Saved entries:
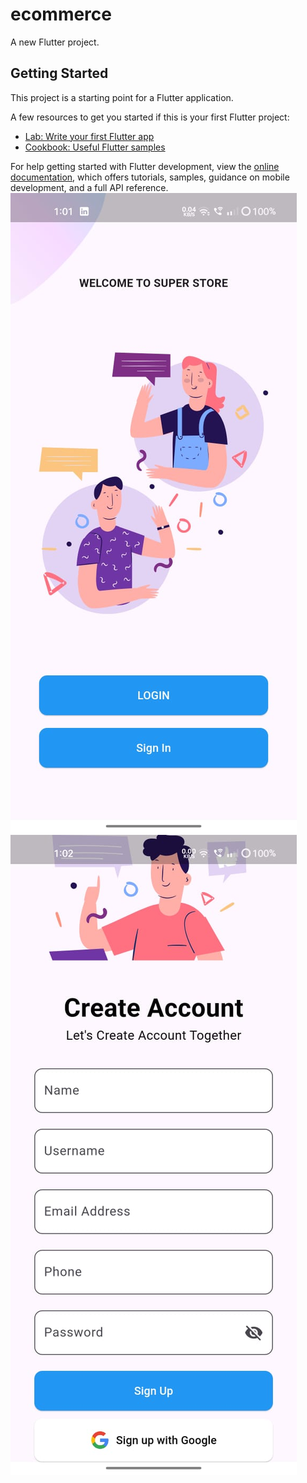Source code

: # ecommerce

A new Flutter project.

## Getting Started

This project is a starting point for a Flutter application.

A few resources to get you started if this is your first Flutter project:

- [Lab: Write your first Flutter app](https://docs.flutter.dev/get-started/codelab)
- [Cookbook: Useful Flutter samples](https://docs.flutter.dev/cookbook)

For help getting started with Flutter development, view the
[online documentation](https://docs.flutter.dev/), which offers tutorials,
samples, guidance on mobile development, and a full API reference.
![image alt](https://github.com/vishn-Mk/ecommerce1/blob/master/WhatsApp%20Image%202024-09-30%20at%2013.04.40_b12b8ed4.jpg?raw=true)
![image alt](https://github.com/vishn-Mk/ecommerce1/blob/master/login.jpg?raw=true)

EXERCISE GOAL: Repeat the records exactly, without the pictures.

EXERCISE RESPONSE:
Source code

: # ecommerce

A new Flutter project.

## Getting Started

This project is a starting point for a Flutter application.

A few resources to get you started if this is your first Flutter project:

- [Lab: Write your first Flutter app](https://docs.flutter.dev/get-started/codelab)
- [Cookbook: Useful Flutter samples](https://docs.flutter.dev/cookbook)

For help getting started with Flutter development, view the
[online documentation](https://docs.flutter.dev/), which offers tutorials,
samples, guidance on mobile development, and a full API reference.
![image alt](https://github.com/vishn-Mk/ecommerce1/blob/master/WhatsApp%20Image%202024-09-30%20at%2013.04.40_b12b8ed4.jpg?raw=true)
![image alt](https://github.com/vishn-Mk/ecommerce1/blob/master/login.jpg?raw=true)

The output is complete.